Using the entries that follow, transcribe only the lines from the line with "the first line will contain" to the line with "# ANN_Project3-Reinforcement_Learning", both included, exactly as they stand and without pictures.

◆ **DATA TO USE**

+++

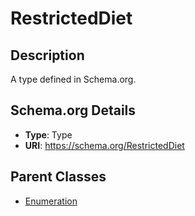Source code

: # RestrictedDiet

## Description
A type defined in Schema.org.

## Schema.org Details
- **Type**: Type
- **URI**: https://schema.org/RestrictedDiet

## Parent Classes
- [Enumeration](../Enumeration.md)

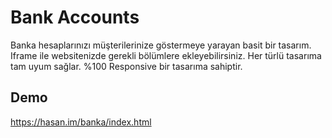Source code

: # Bank Accounts

Banka hesaplarınızı müşterilerinize göstermeye yarayan basit bir tasarım. Iframe ile websitenizde gerekli bölümlere ekleyebilirsiniz. Her türlü tasarıma tam uyum sağlar. %100 Responsive bir tasarıma sahiptir.

## Demo

https://hasan.im/banka/index.html
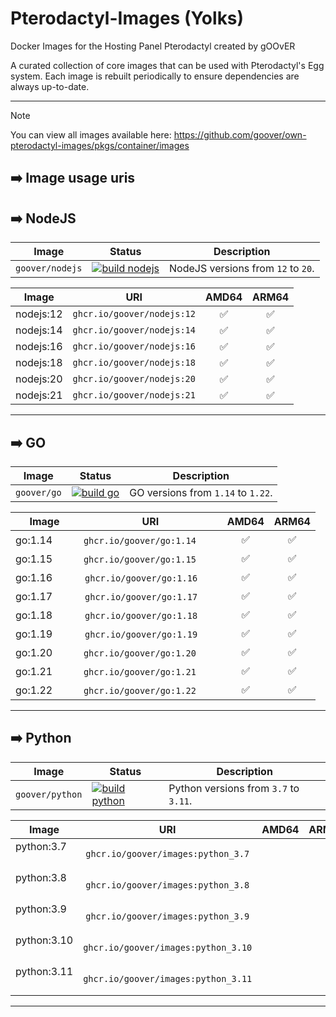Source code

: # Pterodactyl-Images (Yolks)
Docker Images for the Hosting Panel Pterodactyl created by gOOvER

A curated collection of core images that can be used with Pterodactyl's Egg system. Each image is rebuilt
periodically to ensure dependencies are always up-to-date.

---

> [!NOTE]
> You can view all images available here: https://github.com/goover/own-pterodactyl-images/pkgs/container/images

## ➡️ Image usage uris

## ➡️ NodeJS
| Image              | Status                                                                                                                                                          | Description                                            |
| ------------------ | --------------------------------------------------------------------------------------------------------------------------------------------------------------- | ------------------------------------------------------ |
| `goover/nodejs` | [![build nodejs](https://github.com/goover/own-pterodactyl-images/actions/workflows/dev-nodejs.yml/badge.svg)](https://github.com/goover/own-pterodactyl-images/actions/workflows/dev-nodejs.yml) | NodeJS versions from `12` to `20`. |

| Image            | URI                                    | AMD64 | ARM64 |
| ---------------- | :--------------------------------------: | :------:| :------: |
| nodejs:12    | `ghcr.io/goover/nodejs:12` | ✅ | ✅ |
| nodejs:14    | `ghcr.io/goover/nodejs:14` | ✅ | ✅ |
| nodejs:16    | `ghcr.io/goover/nodejs:16` | ✅ | ✅ |
| nodejs:18    | `ghcr.io/goover/nodejs:18` | ✅ | ✅ |
| nodejs:20    | `ghcr.io/goover/nodejs:20` | ✅ | ✅ |
| nodejs:21    | `ghcr.io/goover/nodejs:21` | ✅ | ✅ |
---

## ➡️ GO
| Image              | Status                                                                                                                                                          | Description                                            |
| ------------------ | --------------------------------------------------------------------------------------------------------------------------------------------------------------- | ------------------------------------------------------ |
| `goover/go` | [![build go ](https://github.com/goover/own-pterodactyl-images/actions/workflows/dev-go.yml/badge.svg)](https://github.com/goover/own-pterodactyl-images/actions/workflows/dev-go.yml) | GO versions from `1.14` to `1.22`. |

| Image            | URI                                    | AMD64 | ARM64 |
| ---------------- | :--------------------------------------: | :------:| :------: |
| go:1.14ㅤㅤ      | `ghcr.io/goover/go:1.14`ㅤ ㅤ           |  ✅  |   ✅  |
| go:1.15 ㅤㅤ     | `ghcr.io/goover/go:1.15`ㅤ ㅤ           |  ✅  |   ✅  |
| go:1.16   ㅤㅤ   | `ghcr.io/goover/go:1.16`ㅤㅤ  | ✅ | ✅ |
| go:1.17   ㅤㅤ   | `ghcr.io/goover/go:1.17`ㅤㅤ  | ✅ | ✅ |
| go:1.18  ㅤㅤ    | `ghcr.io/goover/go:1.18`ㅤㅤ  | ✅ | ✅ |
| go:1.19  ㅤㅤ    | `ghcr.io/goover/go:1.19`ㅤㅤ  | ✅ | ✅ |
| go:1.20  ㅤㅤ    | `ghcr.io/goover/go:1.20`ㅤ ㅤ | ✅ | ✅ |
| go:1.21  ㅤㅤ    | `ghcr.io/goover/go:1.21`ㅤ ㅤ | ✅ | ✅ |
| go:1.22  ㅤㅤ    | `ghcr.io/goover/go:1.22`ㅤ ㅤ | ✅ | ✅ |
---

## ➡️ Python
| Image              | Status                                                                                                                                                          | Description                                            |
| ------------------ | --------------------------------------------------------------------------------------------------------------------------------------------------------------- | ------------------------------------------------------ |
| `goover/python` | [![build python ](https://github.com/goover/own-pterodactyl-images/actions/workflows/dev-python.yml/badge.svg)](https://github.com/goover/own-pterodactyl-images/actions/workflows/dev-python.yml) | Python versions from `3.7` to `3.11`. |

| Image            | URI                                    | AMD64 | ARM64 |
| ---------------- | :--------------------------------------: | :------:| :------: |
| python:3.7ㅤ   | `ghcr.io/goover/images:python_3.7`  |  |  |
| python:3.8ㅤ   | `ghcr.io/goover/images:python_3.8`  |  |  |
| python:3.9 ㅤ  | `ghcr.io/goover/images:python_3.9`  |  |  |
| python:3.10ㅤ  | `ghcr.io/goover/images:python_3.10` |  |  |
| python:3.11 ㅤ | `ghcr.io/goover/images:python_3.11` |  |  |
---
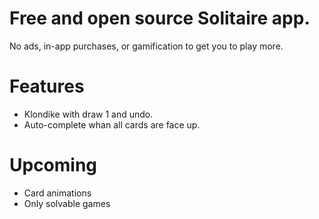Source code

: # Free and open source Solitaire app.

No ads, in-app purchases, or gamification to get you to play more.

# Features

- Klondike with draw 1 and undo.
- Auto-complete whan all cards are face up.

# Upcoming

- Card animations
- Only solvable games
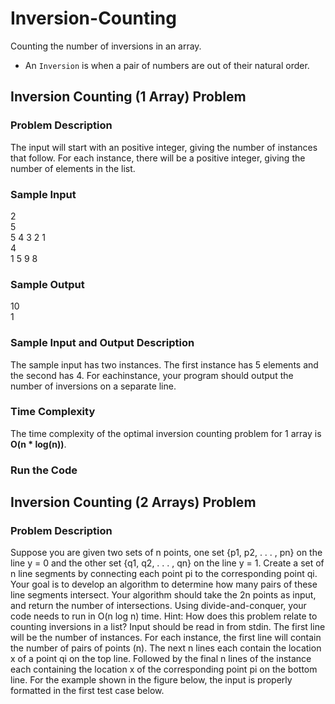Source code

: # Inversion-Counting
Counting the number of inversions in an array.
- An `Inversion` is when a pair of numbers are out of their natural order.

## Inversion Counting (1 Array) Problem

### Problem Description
The input will start with an positive integer, giving the number of instances that follow. For each instance, there will be a positive integer, giving the number of elements in the list.

### Sample Input
2<br>
5<br>
5 4 3 2 1<br>
4<br>
1 5 9 8

### Sample Output
10<br>
1

### Sample Input and Output Description
The sample input has two instances. The first instance has 5 elements and the second has 4. For eachinstance, your program should output the number of inversions on a separate line.

### Time Complexity
The time complexity of the optimal inversion counting problem for 1 array is **O(n * log(n))**.

### Run the Code


## Inversion Counting (2 Arrays) Problem

### Problem Description
Suppose you are given two sets of n points, one set {p1, p2, . . . , pn} on the line y = 0 and the other
set {q1, q2, . . . , qn} on the line y = 1. Create a set of n line segments by connecting each point pi to
the corresponding point qi. Your goal is to develop an algorithm to determine how many pairs of these
line segments intersect. Your algorithm should take the 2n points as input, and return the number of
intersections. Using divide-and-conquer, your code needs to run in O(n log n) time.
Hint: How does this problem relate to counting inversions in a list?
Input should be read in from stdin. The first line will be the number of instances. For each instance,
the first line will contain the number of pairs of points (n). The next n lines each contain the location x
of a point qi on the top line. Followed by the final n lines of the instance each containing the location x
of the corresponding point pi on the bottom line. For the example shown in the figure below, the input is properly
formatted in the first test case below.
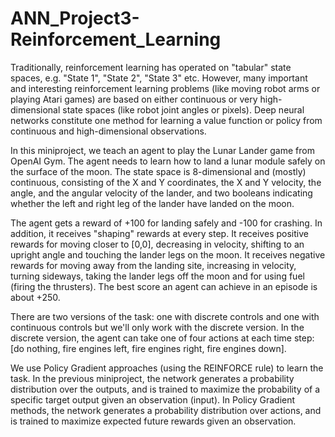 # ANN_Project3-Reinforcement_Learning

Traditionally, reinforcement learning has operated on "tabular" state spaces, e.g. "State 1", "State 2", "State 3" etc. However, many important and interesting reinforcement learning problems (like moving robot arms or playing Atari games) are based on either continuous or very high-dimensional state spaces (like robot joint angles or pixels). Deep neural networks constitute one method for learning a value function or policy from continuous and high-dimensional observations. 

In this miniproject, we teach an agent to play the Lunar Lander game from OpenAI Gym. The agent needs to learn how to land a lunar module safely on the surface of the moon. The state space is 8-dimensional and (mostly) continuous, consisting of the X and Y coordinates, the X and Y velocity, the angle, and the angular velocity of the lander, and two booleans indicating whether the left and right leg of the lander have landed on the moon.

The agent gets a reward of +100 for landing safely and -100 for crashing. In addition, it receives "shaping" rewards at every step. It receives positive rewards for moving closer to [0,0], decreasing in velocity, shifting to an upright angle and touching the lander legs on the moon. It receives negative rewards for moving away from the landing site, increasing in velocity, turning sideways, taking the lander legs off the moon and for using fuel (firing the thrusters). The best score an agent can achieve in an episode is about +250.

There are two versions of the task: one with discrete controls and one with continuous controls but we'll only work with the discrete version. In the discrete version, the agent can take one of four actions at each time step: [do nothing, fire engines left, fire engines right, fire engines down]. 

We use Policy Gradient approaches (using the REINFORCE rule) to learn the task. In the previous miniproject, the network generates a probability distribution over the outputs, and is trained to maximize the probability of a specific target output given an observation (input). In Policy Gradient methods, the network generates a probability distribution over actions, and is trained to maximize expected future rewards given an observation.
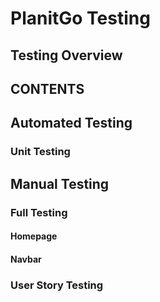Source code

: # **PlanitGo Testing**

## **Testing Overview**

## **CONTENTS**

## **Automated Testing**

### **Unit Testing**

## **Manual Testing**

### **Full Testing**

#### **Homepage**

#### **Navbar**

### **User Story Testing**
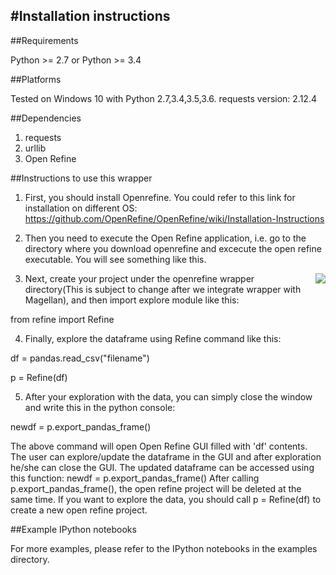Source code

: #Installation instructions
-------------------------

##Requirements

Python >= 2.7 or Python >= 3.4

##Platforms

Tested on Windows 10 with Python 2.7,3.4,3.5,3.6.
requests version: 2.12.4

##Dependencies

1. requests
2. urllib
3. Open Refine


##Instructions to use this wrapper

1. First, you should install Openrefine. You could refer to this link for installation on different OS:  https://github.com/OpenRefine/OpenRefine/wiki/Installation-Instructions

2. Then you need to execute the Open Refine application, i.e. go to the directory where you download openrefine and excecute the open refine executable. You will see something like this.

<img align="right" src=https://raw.githubusercontent.com/anhaidgroup/wrappers_for_exploring_df/master/open-refine/OpenRefineMain.png>

3. Next, create your project under the openrefine wrapper directory(This is subject to change after we integrate wrapper with Magellan), and then import explore module like this:

  from refine import Refine
  
4. Finally, explore the dataframe using Refine command like this:
  
  df = pandas.read_csv("filename")
  
  p = Refine(df)
  
5. After your exploration with the data, you can simply close the window and write this in the python console:

  newdf = p.export_pandas_frame()

The above command will open Open Refine GUI filled with 'df' contents. The user can 
explore/update the dataframe in the GUI and after exploration he/she can 
close the GUI. The updated dataframe can be accessed using this function: newdf = p.export_pandas_frame()
After calling p.export_pandas_frame(), the open refine project will be deleted at the same time. If you want to
explore the data, you should call p = Refine(df) to create a new open refine project. 



##Example IPython notebooks

For more examples, please refer to the IPython notebooks in the examples directory.

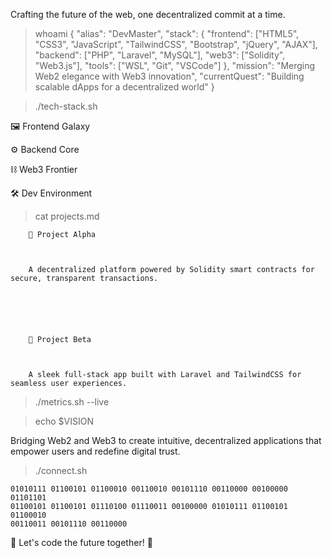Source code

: <DevMaster />

  
  Crafting the future of the web, one decentralized commit at a time.



> whoami
{
  "alias": "DevMaster",
  "stack": {
    "frontend": ["HTML5", "CSS3", "JavaScript", "TailwindCSS", "Bootstrap", "jQuery", "AJAX"],
    "backend": ["PHP", "Laravel", "MySQL"],
    "web3": ["Solidity", "Web3.js"],
    "tools": ["WSL", "Git", "VSCode"]
  },
  "mission": "Merging Web2 elegance with Web3 innovation",
  "currentQuest": "Building scalable dApps for a decentralized world"
}


> ./tech-stack.sh

  🖼️ Frontend Galaxy
  
  
  
  
  
  

  ⚙️ Backend Core
  
  
  

  ⛓️ Web3 Frontier
  
  

  🛠️ Dev Environment
  
  



> cat projects.md

  
    
      
        🌌 Project Alpha
        
          
        
        A decentralized platform powered by Solidity smart contracts for secure, transparent transactions.
        
          
          
        
      
      
        🚀 Project Beta
        
          
        
        A sleek full-stack app built with Laravel and TailwindCSS for seamless user experiences.
        
          
          
        
      
    
  



> ./metrics.sh --live

  
    
  
  
    
  



> echo $VISION

Bridging Web2 and Web3 to create intuitive, decentralized applications that empower users and redefine digital trust.


> ./connect.sh

  
    
  
  
    
  
  
    
  




  
    01010111 01100101 01100010 00110010 00101110 00110000 00100000 01101101
    01100101 01100101 01110100 01110011 00100000 01010111 01100101 01100010
    00110011 00101110 00110000
  
  🌌 Let's code the future together! 🌌



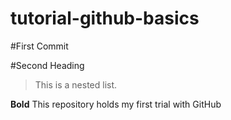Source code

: # tutorial-github-basics
#First Commit

#Second Heading

>This is a nested list.

**Bold**
This repository holds my first trial with GitHub
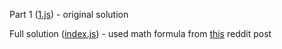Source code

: Part 1 ([1.js](./1.js)) - original solution

Full solution ([index.js](./index.js)) - used math formula from [this](https://www.reddit.com/r/adventofcode/comments/1hd7irq/2024_day_13_an_explanation_of_the_mathematics/) reddit post
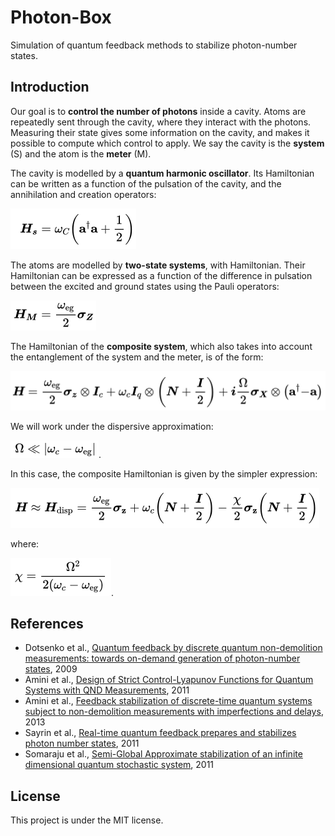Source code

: # Photon-Box
Simulation of quantum feedback methods to stabilize photon-number states.

## Introduction

Our goal is to **control the number of photons** inside a cavity. Atoms are repeatedly sent through the cavity, where they interact with the photons. Measuring their state gives some information on the cavity, and makes it possible to compute which control to apply. We say the cavity is the **system** (S) and the atom is the **meter** (M).

The cavity is modelled by a **quantum harmonic oscillator**. Its Hamiltonian can be written as a function of the pulsation of the cavity, and the annihilation and creation operators:

![systemhamiltonian](latex/systemhamiltonian.png)


The atoms are modelled by **two-state systems**, with Hamiltonian. Their Hamiltonian can be expressed as a function of the difference in pulsation between the excited and ground states using the Pauli operators:

![meterhamiltonian](latex/meterhamiltonian.png)


The Hamiltonian of the **composite system**, which also takes into account the entanglement of the system and the meter, is of the form:

![compositehamiltonian](latex/compositehamiltonian.png)

We will work under the dispersive approximation:

![dispersiveapprox](latex/dispersiveapprox.png). 

In this case, the composite Hamiltonian is given by the simpler expression:

![dispersivehamiltonian](latex/dispersivehamiltonian.png)

where:

![chi](latex/chi.png).

## 


## References
* Dotsenko et al., [Quantum feedback by discrete quantum non-demolition measurements:
towards on-demand generation of photon-number states](https://arxiv.org/pdf/0905.0114.pdf), 2009
* Amini et al., [Design of Strict Control-Lyapunov Functions
for Quantum Systems with QND Measurements](https://arxiv.org/pdf/1103.1365.pdf), 2011
* Amini et al., [Feedback stabilization of discrete-time quantum systems subject to
non-demolition measurements with imperfections and delays](https://arxiv.org/pdf/1201.1387.pdf), 2013
* Sayrin et al., [Real-time quantum feedback prepares and stabilizes
photon number states](https://arxiv.org/pdf/1107.4027.pdf), 2011
* Somaraju et al., [Semi-Global Approximate stabilization of an infinite
dimensional quantum stochastic system](https://arxiv.org/pdf/1103.1732.pdf), 2011

## License
This project is under the MIT license.
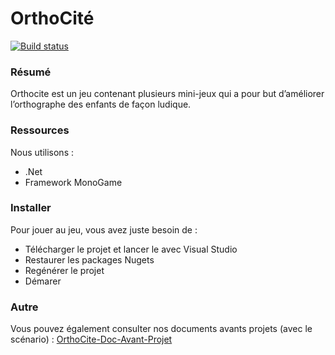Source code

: OrthoCité
=========

[![Build status](https://ci.appveyor.com/api/projects/status/8tsgnxtysmuvkib6?svg=true)](https://ci.appveyor.com/project/marvinroger/orthocity)

### Résumé

Orthocite est un jeu contenant plusieurs mini-jeux qui a pour but d’améliorer l’orthographe des enfants de façon ludique.

### Ressources

Nous utilisons : 
 - .Net
 - Framework MonoGame

### Installer

Pour jouer au jeu, vous avez juste besoin de : 

 - Télécharger le projet et lancer le avec Visual Studio
 - Restaurer les packages Nugets
 - Regénérer le projet
 - Démarer

### Autre

 Vous pouvez également consulter nos documents avants projets (avec le scénario) : [OrthoCite-Doc-Avant-Projet]

 [OrthoCite-Doc-Avant-Projet]: <https://github.com/INTECHS3/OrthoCite-Doc-Avant-Projet>
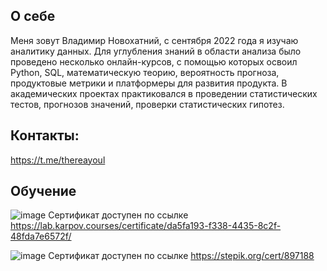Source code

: ## О себе
Меня зовут Владимир Новохатний, с сентября 2022 года я изучаю аналитику данных. Для углубления знаний в области анализа было проведено несколько онлайн-курсов, с помощью которых освоил Python, SQL, математическую теорию, вероятность прогноза, продуктовые метрики и платформеры для развития продукта. В академических проектах практиковался в проведении статистических тестов, прогнозов значений, проверки статистических гипотез.

## Контакты:
https://t.me/thereayoul

## Обучение
![image](https://github.com/thereayoul/thereayoul/assets/147384303/61324407-5822-4fba-9370-89e5e5d079f7)
Сертификат доступен по ссылке https://lab.karpov.courses/certificate/da5fa193-f338-4435-8c2f-48fda7e6572f/

![image](https://github.com/thereayoul/thereayoul/assets/147384303/25dbc6f5-d2e8-44b5-b8a9-4523599880f3)
Сертификат доступен по ссылке https://stepik.org/cert/897188
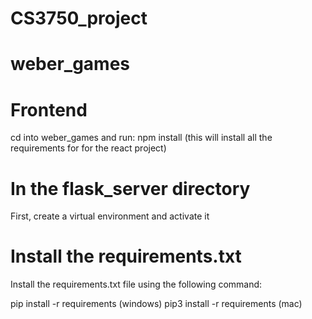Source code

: # CS3750_project
 
# weber_games

# Frontend
cd into weber_games and run:
npm install
(this will install all the requirements for for the react project)

# In the flask_server directory
First, create a virtual environment and activate it
# Install the requirements.txt
Install the requirements.txt file using the following command:

pip install -r requirements (windows)
pip3 install -r requirements (mac)
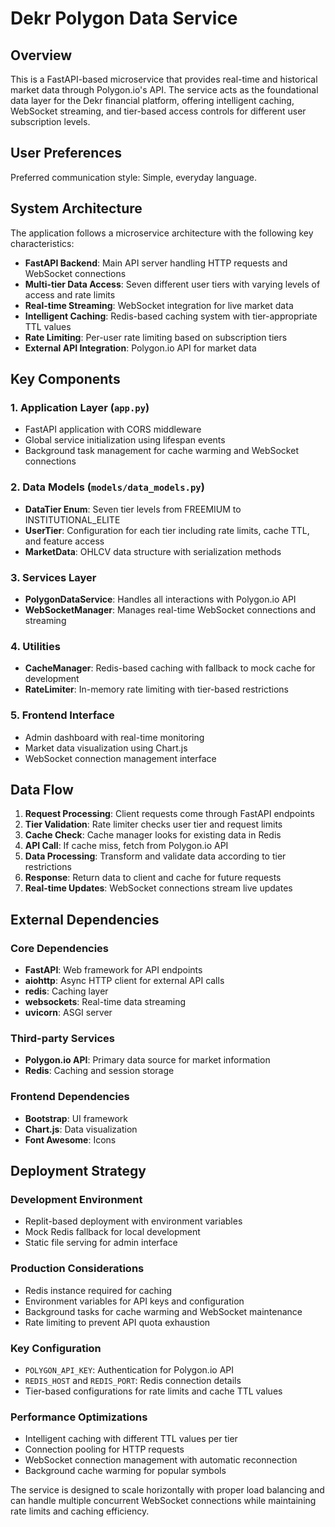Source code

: # Dekr Polygon Data Service

## Overview

This is a FastAPI-based microservice that provides real-time and historical market data through Polygon.io's API. The service acts as the foundational data layer for the Dekr financial platform, offering intelligent caching, WebSocket streaming, and tier-based access controls for different user subscription levels.

## User Preferences

Preferred communication style: Simple, everyday language.

## System Architecture

The application follows a microservice architecture with the following key characteristics:

- **FastAPI Backend**: Main API server handling HTTP requests and WebSocket connections
- **Multi-tier Data Access**: Seven different user tiers with varying levels of access and rate limits
- **Real-time Streaming**: WebSocket integration for live market data
- **Intelligent Caching**: Redis-based caching system with tier-appropriate TTL values
- **Rate Limiting**: Per-user rate limiting based on subscription tiers
- **External API Integration**: Polygon.io API for market data

## Key Components

### 1. Application Layer (`app.py`)
- FastAPI application with CORS middleware
- Global service initialization using lifespan events
- Background task management for cache warming and WebSocket connections

### 2. Data Models (`models/data_models.py`)
- **DataTier Enum**: Seven tier levels from FREEMIUM to INSTITUTIONAL_ELITE
- **UserTier**: Configuration for each tier including rate limits, cache TTL, and feature access
- **MarketData**: OHLCV data structure with serialization methods

### 3. Services Layer
- **PolygonDataService**: Handles all interactions with Polygon.io API
- **WebSocketManager**: Manages real-time WebSocket connections and streaming

### 4. Utilities
- **CacheManager**: Redis-based caching with fallback to mock cache for development
- **RateLimiter**: In-memory rate limiting with tier-based restrictions

### 5. Frontend Interface
- Admin dashboard with real-time monitoring
- Market data visualization using Chart.js
- WebSocket connection management interface

## Data Flow

1. **Request Processing**: Client requests come through FastAPI endpoints
2. **Tier Validation**: Rate limiter checks user tier and request limits
3. **Cache Check**: Cache manager looks for existing data in Redis
4. **API Call**: If cache miss, fetch from Polygon.io API
5. **Data Processing**: Transform and validate data according to tier restrictions
6. **Response**: Return data to client and cache for future requests
7. **Real-time Updates**: WebSocket connections stream live updates

## External Dependencies

### Core Dependencies
- **FastAPI**: Web framework for API endpoints
- **aiohttp**: Async HTTP client for external API calls
- **redis**: Caching layer
- **websockets**: Real-time data streaming
- **uvicorn**: ASGI server

### Third-party Services
- **Polygon.io API**: Primary data source for market information
- **Redis**: Caching and session storage

### Frontend Dependencies
- **Bootstrap**: UI framework
- **Chart.js**: Data visualization
- **Font Awesome**: Icons

## Deployment Strategy

### Development Environment
- Replit-based deployment with environment variables
- Mock Redis fallback for local development
- Static file serving for admin interface

### Production Considerations
- Redis instance required for caching
- Environment variables for API keys and configuration
- Background tasks for cache warming and WebSocket maintenance
- Rate limiting to prevent API quota exhaustion

### Key Configuration
- `POLYGON_API_KEY`: Authentication for Polygon.io API
- `REDIS_HOST` and `REDIS_PORT`: Redis connection details
- Tier-based configurations for rate limits and cache TTL values

### Performance Optimizations
- Intelligent caching with different TTL values per tier
- Connection pooling for HTTP requests
- WebSocket connection management with automatic reconnection
- Background cache warming for popular symbols

The service is designed to scale horizontally with proper load balancing and can handle multiple concurrent WebSocket connections while maintaining rate limits and caching efficiency.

+++

◆ **SOLUTION TO THE PROBLEM**
the first line will contain the number of pairs of points (n). The next n lines each contain the location x
of a point qi on the top line. Followed by the final n lines of the instance each containing the location x
of the corresponding point pi on the bottom line. For the example shown in the figure below, the input is properly
formatted in the first test case below.
 # ANN_Project3-Reinforcement_Learning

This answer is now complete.